Right-wingers – Mo Salah
Antonio Valencia and Adnan Januzaj
Mo Salah

Mo Salah.

 

Left-wingers – Liverpool
Ashley Young, Nani, Ryan Giggs and Wilfried Zaha
Cody Gakpo and Luis Diaz

It is difficult to overstate just how reliant on a couple of players the last title-winning Manchester United team was in terms of attacking output. Van Persie scored more than twice as many goals as anyone and him and Wayne Rooney were the only players with more than five Premier League assists.

Evra and Kagawa ranked joint-fourth for combined goals and assists with just nine, ahead of Giggs (five, level with Carrick) and Young and Nani (both three, equal with Buttner).

Zaha being the last signing Ferguson ever made, his arrival arranged for the summer he left, perfectly sums up the state of the club he handed down to Moyes.

Klopp again bestowed upon his predecessor fewer but far better players. Diaz has scored more goals against Manchester United this season (two) than Young and Nani managed in 30 appearances between them in 2012/13 (one).

 

Forwards – Manchester United
Robin van Persie, Wayne Rooney, Javier Hernandez, Danny Welbeck and James Wilson
Diogo Jota and Darwin Nunez

The Van Persie tail-off to 12 goals and three assists in 21 injury-addled games was stark but that alone beats the combined efforts of Jota and Nunez in 2024/25.

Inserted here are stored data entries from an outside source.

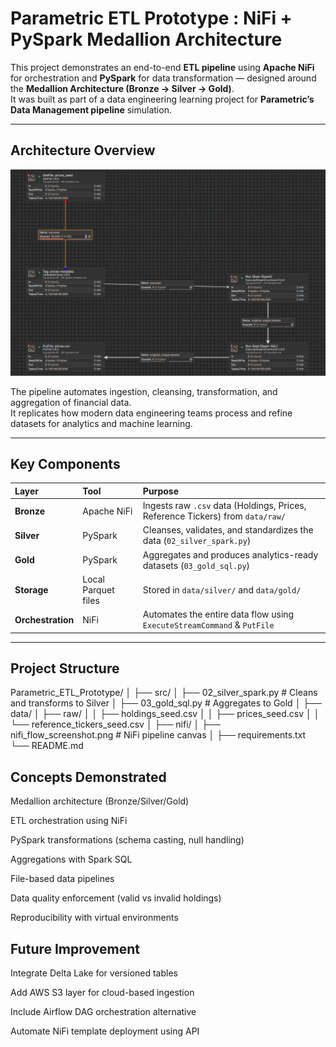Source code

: # Parametric ETL Prototype : NiFi + PySpark Medallion Architecture

This project demonstrates an end-to-end **ETL pipeline** using **Apache NiFi** for orchestration and **PySpark** for data transformation — designed around the **Medallion Architecture (Bronze → Silver → Gold)**.  
It was built as part of a data engineering learning project for **Parametric’s Data Management pipeline** simulation.

---

## Architecture Overview

<p align="center">
  <img src="https://github.com/rishirajkuleri/Parametric_ETL_Prototype/blob/main/nifi/nifi_flow_screenshot.png.png" alt="NiFi Flow" width="850">
</p>

The pipeline automates ingestion, cleansing, transformation, and aggregation of financial data.  
It replicates how modern data engineering teams process and refine datasets for analytics and machine learning.

---

## Key Components

| Layer | Tool | Purpose |
|:------|:-----|:--------|
| **Bronze** | Apache NiFi | Ingests raw `.csv` data (Holdings, Prices, Reference Tickers) from `data/raw/` |
| **Silver** | PySpark | Cleanses, validates, and standardizes the data (`02_silver_spark.py`) |
| **Gold** | PySpark | Aggregates and produces analytics-ready datasets (`03_gold_sql.py`) |
| **Storage** | Local Parquet files | Stored in `data/silver/` and `data/gold/` |
| **Orchestration** | NiFi | Automates the entire data flow using `ExecuteStreamCommand` & `PutFile` |

---


##  Project Structure
Parametric_ETL_Prototype/
│
├── src/
│   ├── 02_silver_spark.py         # Cleans and transforms to Silver
│   ├── 03_gold_sql.py             # Aggregates to Gold
│
├── data/
│   ├── raw/
│   │   ├── holdings_seed.csv
│   │   ├── prices_seed.csv
│   │   └── reference_tickers_seed.csv
│
├── nifi/
│   ├── nifi_flow_screenshot.png   # NiFi pipeline canvas
│
├── requirements.txt
└── README.md

## Concepts Demonstrated

Medallion architecture (Bronze/Silver/Gold)

ETL orchestration using NiFi

PySpark transformations (schema casting, null handling)

Aggregations with Spark SQL

File-based data pipelines

Data quality enforcement (valid vs invalid holdings)

Reproducibility with virtual environments

## Future Improvement

Integrate Delta Lake for versioned tables

Add AWS S3 layer for cloud-based ingestion

Include Airflow DAG orchestration alternative

Automate NiFi template deployment using API
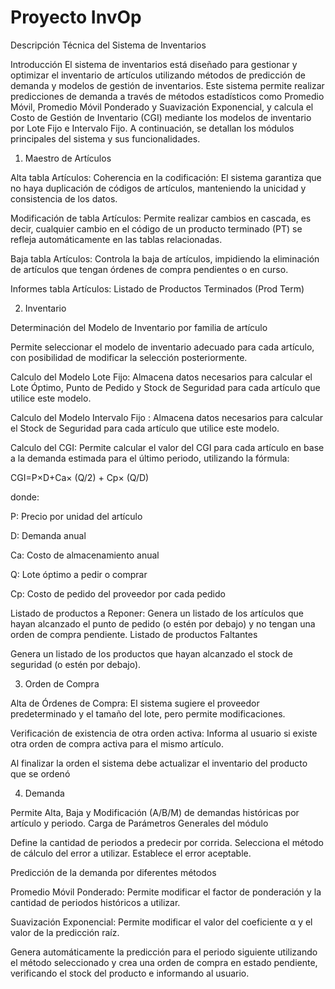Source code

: 
# Proyecto InvOp

Descripción Técnica del Sistema de Inventarios

Introducción
El sistema de inventarios está diseñado para gestionar y optimizar el inventario de artículos utilizando métodos de predicción de demanda y modelos de gestión de inventarios. Este sistema permite realizar predicciones de demanda a través de métodos estadísticos como Promedio Móvil, Promedio Móvil Ponderado y Suavización Exponencial, y calcula el Costo de Gestión de Inventario (CGI) mediante los modelos de inventario por Lote Fijo e Intervalo Fijo. A continuación, se detallan los módulos principales del sistema y sus funcionalidades.

1. Maestro de Artículos
   
Alta tabla Artículos:
Coherencia en la codificación: El sistema garantiza que no haya duplicación de códigos de artículos, manteniendo la unicidad y consistencia de los datos.

Modificación de tabla Artículos: Permite realizar cambios en cascada, es decir, cualquier cambio en el código de un producto terminado (PT) se refleja automáticamente en las tablas relacionadas.

Baja tabla Artículos: Controla la baja de artículos, impidiendo la eliminación de artículos que tengan órdenes de compra pendientes o en curso.

Informes tabla Artículos:
Listado de Productos Terminados (Prod Term)

2. Inventario
   
Determinación del Modelo de Inventario por familia de artículo

Permite seleccionar el modelo de inventario adecuado para cada artículo, con posibilidad de modificar la selección posteriormente.

Calculo del Modelo Lote Fijo: Almacena datos necesarios para calcular el Lote Óptimo, Punto de Pedido y Stock de Seguridad para cada artículo que utilice este modelo.

Calculo del Modelo Intervalo Fijo : Almacena datos necesarios para calcular el Stock de Seguridad para cada artículo que utilice este modelo.

Calculo del CGI: Permite calcular el valor del CGI para cada artículo en base a la demanda estimada para el último periodo, utilizando la fórmula:

CGI=P×D+Ca× (Q/2) + Cp× (Q/D)
​

donde:

P: Precio por unidad del artículo

D: Demanda anual

Ca: Costo de almacenamiento anual

Q: Lote óptimo a pedir o comprar

Cp: Costo de pedido del proveedor por cada pedido

Listado de productos a Reponer: Genera un listado de los artículos que hayan alcanzado el punto de pedido (o estén por debajo) y no tengan una orden de compra pendiente.
Listado de productos Faltantes

Genera un listado de los productos que hayan alcanzado el stock de seguridad (o estén por debajo).

3. Orden de Compra
   
Alta de Órdenes de Compra: El sistema sugiere el proveedor predeterminado y el tamaño del lote, pero permite modificaciones.

Verificación de existencia de otra orden activa: Informa al usuario si existe otra orden de compra activa para el mismo artículo.

Al finalizar la orden el sistema debe actualizar el inventario del producto que se ordenó

4. Demanda

Permite Alta, Baja y Modificación (A/B/M) de demandas históricas por artículo y periodo.
Carga de Parámetros Generales del módulo

Define la cantidad de periodos a predecir por corrida.
Selecciona el método de cálculo del error a utilizar.
Establece el error aceptable.

Predicción de la demanda por diferentes métodos

Promedio Móvil Ponderado: Permite modificar el factor de ponderación y la cantidad de periodos históricos a utilizar.

Suavización Exponencial: Permite modificar el valor del coeficiente
α y el valor de la predicción raíz.

Genera automáticamente la predicción para el periodo siguiente utilizando el método seleccionado y crea una orden de compra en estado pendiente, verificando el stock del producto e informando al usuario.
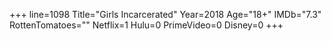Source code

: +++
line=1098
Title="Girls Incarcerated"
Year=2018
Age="18+"
IMDb="7.3"
RottenTomatoes=""
Netflix=1
Hulu=0
PrimeVideo=0
Disney=0
+++

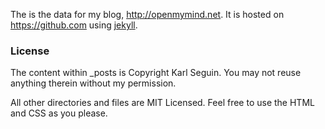 The is the data for my blog, <http://openmymind.net>. It is hosted on <https://github.com> using [jekyll](https://github.com/mojombo/jekyll).

### License
The content within _posts is Copyright Karl Seguin. You may not reuse anything therein without my permission.

All other directories and files are MIT Licensed. Feel free to use the HTML and CSS as you please.

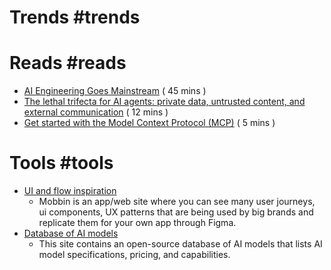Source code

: # Trends #trends
# Reads #reads
* [AI Engineering Goes Mainstream](https://www.latent.space/p/aiewf-2025-keynotes) ( 45 mins )
* [The lethal trifecta for AI agents: private data, untrusted content, and external communication](https://simonwillison.net/2025/Jun/16/the-lethal-trifecta/) ( 12 mins )
* [Get started with the Model Context Protocol (MCP)](https://modelcontextprotocol.io/introduction) ( 5 mins )
# Tools #tools
* [UI and flow inspiration](https://mobbin.com/)
	* Mobbin is an app/web site where you can see many user journeys, ui components, UX patterns that are being used by big brands and replicate them for your own app through Figma.
* [Database of AI models](https://models.dev/)
	* This site contains an open-source database of AI models that lists AI model specifications, pricing, and capabilities.
	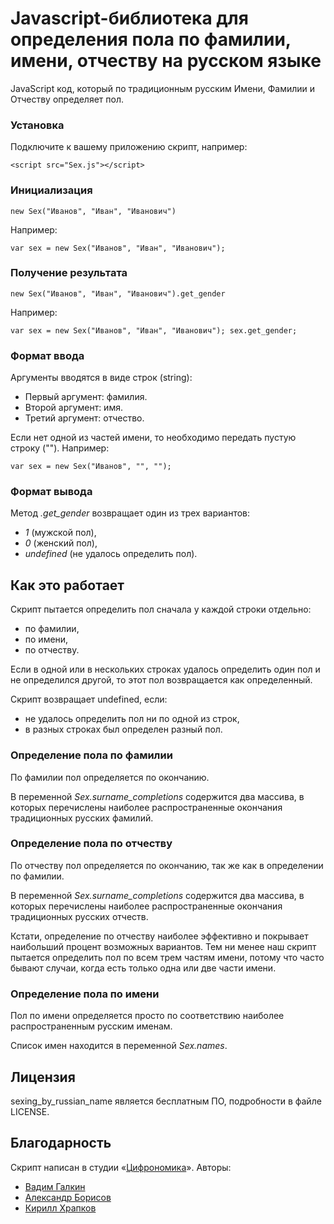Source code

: Javascript-библиотека для определения пола по фамилии, имени, отчеству на русском языке
=======================================================================================

JavaScript код, который по традиционным русским Имени, Фамилии и Отчеству определяет пол.

### Установка
Подключите к вашему приложению скрипт, например:

`<script src="Sex.js"></script>`

### Инициализация
`new Sex("Иванов", "Иван", "Иванович")`

Например:

`var sex = new Sex("Иванов", "Иван", "Иванович");`

### Получение результата

`new Sex("Иванов", "Иван", "Иванович").get_gender`

Например:

`var sex = new Sex("Иванов", "Иван", "Иванович");
 sex.get_gender;`

### Формат ввода

Аргументы вводятся в виде строк (string):

* Первый аргумент: фамилия.
* Второй аргумент: имя.
* Третий аргумент: отчество.

Если нет одной из частей имени, то необходимо передать пустую строку (""). Например:

`var sex = new Sex("Иванов", "", "");`


### Формат вывода

Метод *.get_gender* возвращает один из трех вариантов:

* *1* (мужской пол),
* *0* (женский пол),
* *undefined* (не удалось определить пол).


Как это работает
----------------

Скрипт пытается определить пол сначала у каждой строки отдельно:

* по фамилии,
* по имени,
* по отчеству.

Если в одной или в нескольких строках удалось определить один пол и не определился другой, то этот пол возвращается как определенный.

Скрипт возвращает undefined, если:

* не удалось определить пол ни по одной из строк,
* в разных строках был определен разный пол.


### Определение пола по фамилии

По фамилии пол определяется по окончанию.

В переменной *Sex.surname_completions* содержится два массива, в которых перечислены наиболее распространенные окончания традиционных русских фамилий.


### Определение пола по отчеству

По отчеству пол определяется по окончанию, так же как в определении по фамилии.

В переменной *Sex.surname_completions* содержится два массива, в которых перечислены наиболее распространенные окончания традиционных русских отчеств.

Кстати, определение по отчеству наиболее эффективно и покрывает наибольший процент возможных вариантов. Тем ни менее наш скрипт пытается определить пол по всем трем частям имени, потому что часто бывают случаи, когда есть только одна или две части имени.


### Определение пола по имени

Пол по имени определяется просто по соответствию наиболее распространенным русским именам.

Список имен находится в переменной *Sex.names*.



Лицензия
--------

sexing_by_russian_name является бесплатным ПО, подробности в файле LICENSE.


Благодарность
-------------

Скрипт написан в студии «[Цифрономика](http://cifronomika.ru/)». Авторы:
* [Вадим Галкин](https://github.com/vadimiztveri/)
* [Александр Борисов](https://github.com/aishek)
* [Кирилл Храпков](https://github.com/cubbiu)

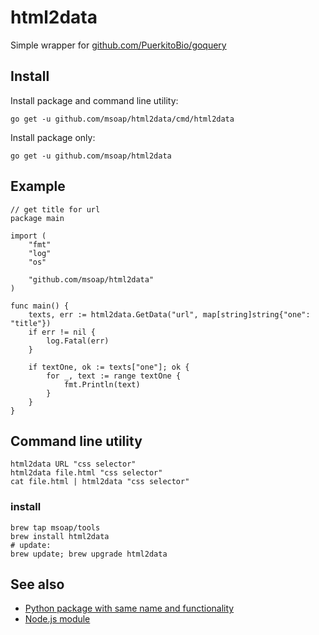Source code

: html2data
=========

Simple wrapper for [github.com/PuerkitoBio/goquery](https://github.com/PuerkitoBio/goquery/)

Install
-------

Install package and command line utility:

    go get -u github.com/msoap/html2data/cmd/html2data

Install package only:

    go get -u github.com/msoap/html2data

Example
-------

    // get title for url
    package main
    
    import (
    	"fmt"
    	"log"
    	"os"
        
    	"github.com/msoap/html2data"
    )
    
    func main() {
    	texts, err := html2data.GetData("url", map[string]string{"one": "title"})
    	if err != nil {
    		log.Fatal(err)
    	}
        
    	if textOne, ok := texts["one"]; ok {
    		for _, text := range textOne {
    			fmt.Println(text)
    		}
    	}
    }

Command line utility
--------------------

    html2data URL "css selector"
    html2data file.html "css selector"
    cat file.html | html2data "css selector"

### install

    brew tap msoap/tools
    brew install html2data
    # update:
    brew update; brew upgrade html2data

See also
--------

  * [Python package with same name and functionality](https://pypi.python.org/pypi/html2data)
  * [Node.js module](https://www.npmjs.com/package/html2data)
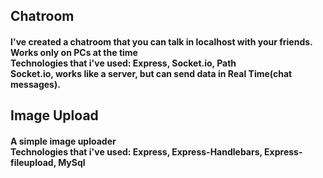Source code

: <html>
<body>

<h2>Chatroom</h2>

<h4>I've created a chatroom that you can talk in localhost with your friends. Works only on PCs at the time<br>
Technologies that i've used: Express, Socket.io, Path<br>
<b>Socket.io</b>, works like a server, but can send data in Real Time(chat messages). 

<h2>Image Upload</h2>
<h4>A simple image uploader <br>
Technologies that i've used: Express, Express-Handlebars, Express-fileupload, MySql<br> 
</body>
</html>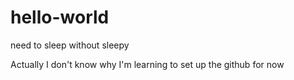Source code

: # hello-world
need to sleep without sleepy

Actually I don't know why I'm learning to set up the github for now
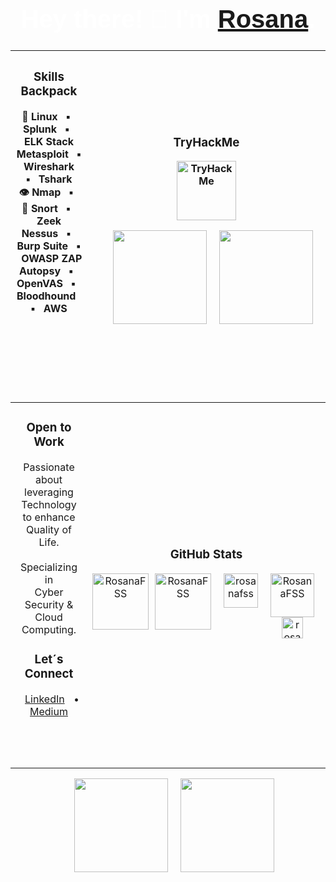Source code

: <h1 align="center" style="font-family: 'Impact', sans-serif; color: white; font-size: 40px;">Hey there! 👋 I'm <a href="https://www.linkedin.com/in/rosanafssantos/"><bold>Rosana</bold></a>.</h1>

<div align="center">

|<h3>Skills Backpack</h3> <p>🐧 Linux &nbsp; ▪️ &nbsp; Splunk &nbsp; ▪️ &nbsp; ELK Stack<br>Metasploit &nbsp; ▪️ &nbsp; Wireshark &nbsp; ▪️ &nbsp; Tshark<br>👁️ Nmap &nbsp; ▪️ &nbsp; 🐽 Snort &nbsp; ▪️ &nbsp; Zeek<br>Nessus &nbsp; ▪️ &nbsp; Burp Suite &nbsp; ▪️ &nbsp; OWASP ZAP<br>Autopsy &nbsp; ▪️ &nbsp; OpenVAS &nbsp; ▪️ &nbsp; Bloodhound &nbsp; ▪️ &nbsp; AWS</p><br><br><br><br><br><br>|<h3>TryHackMe</h3><div align="center"><img height="95px" src="https://tryhackme-badges.s3.amazonaws.com/Rosana.png" alt="TryHackMe" /></div><p align="center"><img height="150px" hspace="20" src="https://github.com/user-attachments/assets/4e9901a0-b0de-4c73-9f41-da2e332f9963"><img height="150px" src="https://github.com/user-attachments/assets/c9f449e6-8de8-43ff-9206-2c7a58294d93"></p>|
|:-----------------------------------------:|:--------------------------------------------------------:|
|<h3>Open to Work</h3><p>Passionate about<br>leveraging Technology<br>to enhance Quality of Life.<br><br>Specializing in<br> Cyber Security & Cloud Computing.</p><h3>Let´s Connect</h3><p><a href="https://www.linkedin.com/in/rosanafssantos/" style="margin: 0 10px;">LinkedIn</a> • <a href="https://medium.com/@RosanaFS" style="margin: 0 10px;">Medium</a><br><br><br><br>|<h3>GitHub Stats</h3><div align="center" style="display: flex; justify-content: center; gap: 10px;"><img height="90px" src="https://github-readme-streak-stats.herokuapp.com/?user=rosanafss&theme=highcontrast" alt="RosanaFSS" /><img height="90px" src="https://github-readme-stats.vercel.app/api?username=rosanafss&show_icons=true&locale=en&theme=highcontrast" alt="RosanaFSS" /><br><div align="center"><a href="https://github.com/ryo-ma/github-profile-trophy"><img height="55" src="https://github-profile-trophy.vercel.app/?username=rosanafss&theme=dracula" alt="rosanafss" /></a></div><br><div align="center"><img height="70px" src="https://github-readme-stats.vercel.app/api/top-langs?username=rosanafss&show_icons=true&locale=en&layout=compact" alt="RosanaFSS"/><br><img height="34px" src="https://komarev.com/ghpvc/?username=rosanafss&label=Profile%20views&color=0e75b6&style=flat" alt="rosanafss" /></div><br>|

</div>


<p align="center"><img height="150px" hspace="20" src="https://github.com/user-attachments/assets/4e9901a0-b0de-4c73-9f41-da2e332f9963"><img height="150px" src="https://github.com/user-attachments/assets/c9f449e6-8de8-43ff-9206-2c7a58294d93"></p>

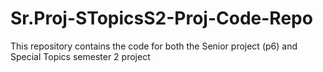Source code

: # Sr.Proj-STopicsS2-Proj-Code-Repo
This repository contains the code for both the Senior project (p6) and Special Topics semester 2 project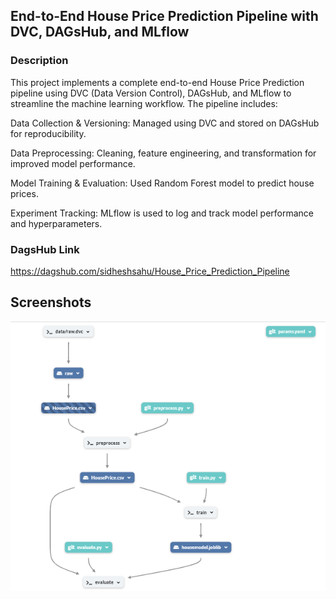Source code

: 
## End-to-End House Price Prediction Pipeline with DVC, DAGsHub, and MLflow



### Description
This project implements a complete end-to-end House Price Prediction pipeline using DVC (Data Version Control), DAGsHub, and MLflow to streamline the machine learning workflow. The pipeline includes:

Data Collection & Versioning: Managed using DVC and stored on DAGsHub for reproducibility.

Data Preprocessing: Cleaning, feature engineering, and transformation for improved model performance.

Model Training & Evaluation: Used Random Forest model to predict house prices.

Experiment Tracking: MLflow is used to log and track model performance and hyperparameters.


### DagsHub Link
https://dagshub.com/sidheshsahu/House_Price_Prediction_Pipeline
## Screenshots

![App Screenshot](https://github.com/sidheshsahu/House_Price_Prediction/blob/main/Ml%20Pipeline.png)

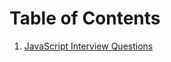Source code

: # Table of Contents 
1. <a href="https://github.com/emimrulkayes/javascript-interview-questions" target="blank">JavaScript Interview Questions</a>
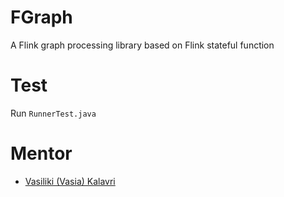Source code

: # FGraph
A Flink graph processing library based on Flink stateful function

# Test
Run `RunnerTest.java`

# Mentor
- [Vasiliki (Vasia) Kalavri](https://cs-people.bu.edu/vkalavri)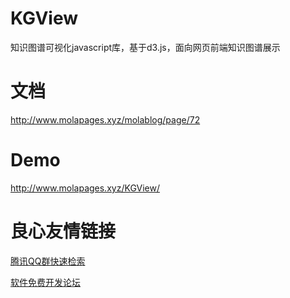 # KGView
知识图谱可视化javascript库，基于d3.js，面向网页前端知识图谱展示
# 文档
http://www.molapages.xyz/molablog/page/72
# Demo
http://www.molapages.xyz/KGView/


 # 良心友情链接

[腾讯QQ群快速检索](http://u.720life.cn/s/8cf73f7c)

[软件免费开发论坛](http://u.720life.cn/s/bbb01dc0)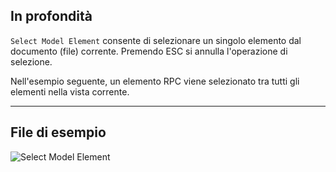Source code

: ## In profondità
`Select Model Element` consente di selezionare un singolo elemento dal documento (file) corrente. Premendo ESC si annulla l'operazione di selezione.

Nell'esempio seguente, un elemento RPC viene selezionato tra tutti gli elementi nella vista corrente.
___
## File di esempio

![Select Model Element](./Dynamo.Nodes.DSModelElementSelection_img.jpg)
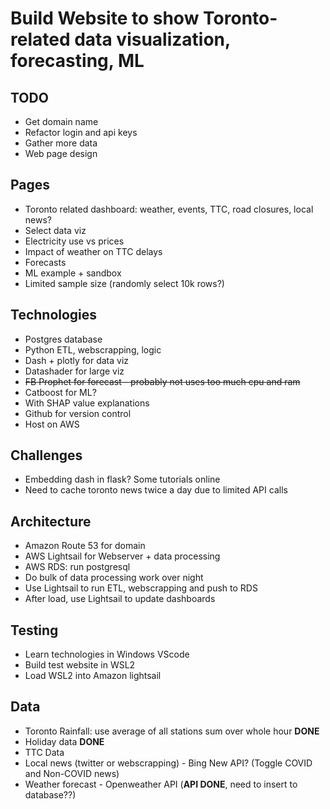Build Website to show Toronto-related data visualization, forecasting, ML
===

TODO
---
*   Get domain name
*   Refactor login and api keys
*   Gather more data
*   Web page design

Pages
---
*	Toronto related dashboard: weather, events, TTC, road closures, local news?
*	Select data viz
*	Electricity use vs prices
*	Impact of weather on TTC delays
*	Forecasts
*	ML example + sandbox
*	Limited sample size (randomly select 10k rows?)

Technologies
---
*	Postgres database
*	Python ETL, webscrapping, logic
*	Dash + plotly for data viz
*	Datashader for large viz
*	<s>FB Prophet for forecast - probably not uses too much cpu and ram</s>
*	Catboost for ML?
*	With SHAP value explanations
*	Github for version control
*	Host on AWS

Challenges
---
*	Embedding dash in flask? Some tutorials online
*   Need to cache toronto news twice a day due to limited API calls

Architecture
---
*   Amazon Route 53 for domain
*   AWS Lightsail for Webserver + data processing
*	AWS RDS: run postgresql
*	Do bulk of data processing work over night
*	Use Lightsail to run ETL, webscrapping and push to RDS
*	After load, use Lightsail to update dashboards

Testing
---
*	Learn technologies in Windows VScode
*	Build test website in WSL2
*	Load WSL2 into Amazon lightsail

Data 
---
*	Toronto Rainfall: use average of all stations sum over whole hour **DONE**
*	Holiday data **DONE**
*	TTC Data
*	Local news (twitter or webscrapping) - Bing New API? (Toggle COVID and Non-COVID news)
*	Weather forecast - Openweather API (**API DONE**, need to insert to database??)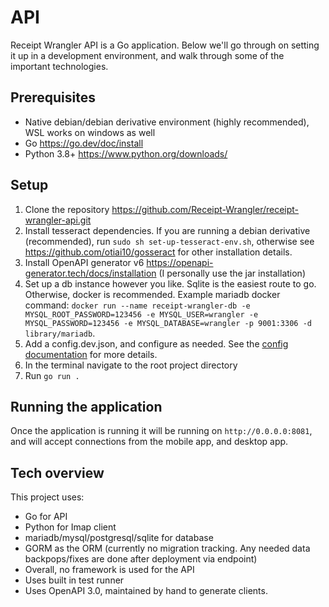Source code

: # API

Receipt Wrangler API is a Go application. Below we'll go through on setting it up in a development environment, and walk
through some of the important technologies.

## Prerequisites

* Native debian/debian derivative environment (highly recommended), WSL works on windows as well
* Go https://go.dev/doc/install
* Python 3.8+ https://www.python.org/downloads/

## Setup

1. Clone the repository https://github.com/Receipt-Wrangler/receipt-wrangler-api.git
2. Install tesseract dependencies. If you are running a debian derivative (recommended),
   run `sudo sh set-up-tesseract-env.sh`, otherwise see https://github.com/otiai10/gosseract for other installation
   details.
3. Install OpenAPI generator v6 https://openapi-generator.tech/docs/installation (I personally use the jar installation)
4. Set up a db instance however you like. Sqlite is the easiest route to go. Otherwise, docker is recommended.
   Example mariadb docker
   command: `docker run --name receipt-wrangler-db -e MYSQL_ROOT_PASSWORD=123456 -e MYSQL_USER=wrangler -e MYSQL_PASSWORD=123456 -e MYSQL_DATABASE=wrangler -p 9001:3306 -d library/mariadb`.
5. Add a config.dev.json, and configure as needed. See the [config documentation](/docs/configuration) for more details.
6. In the terminal navigate to the root project directory
7. Run `go run .`

## Running the application

Once the application is running it will be running on `http://0.0.0.0:8081`, and will accept connections from the mobile
app, and desktop app.

## Tech overview

This project uses:

- Go for API
- Python for Imap client
- mariadb/mysql/postgresql/sqlite for database
- GORM as the ORM (currently no migration tracking. Any needed data backpops/fixes are done after deployment via
  endpoint)
- Overall, no framework is used for the API
- Uses built in test runner
- Uses OpenAPI 3.0, maintained by hand to generate clients.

Many a critic has slammed Manchester United for the sales of Hernandez and Welbeck but Moyes inherited and used both and while Rooney had the club over a barrel yet again before signing another contract extension, he still had plenty to offer for years to come – albeit never in central midfield.

The entire argument is rendered null and void, however, with the introduction of Wilson to the equation. Player-manager Giggs trying to secure his legacy by using his four-game caretaker reign to give the teenager his debut was hilariously small-time. Klopp wishes he could have given academy players such a meaningful chance.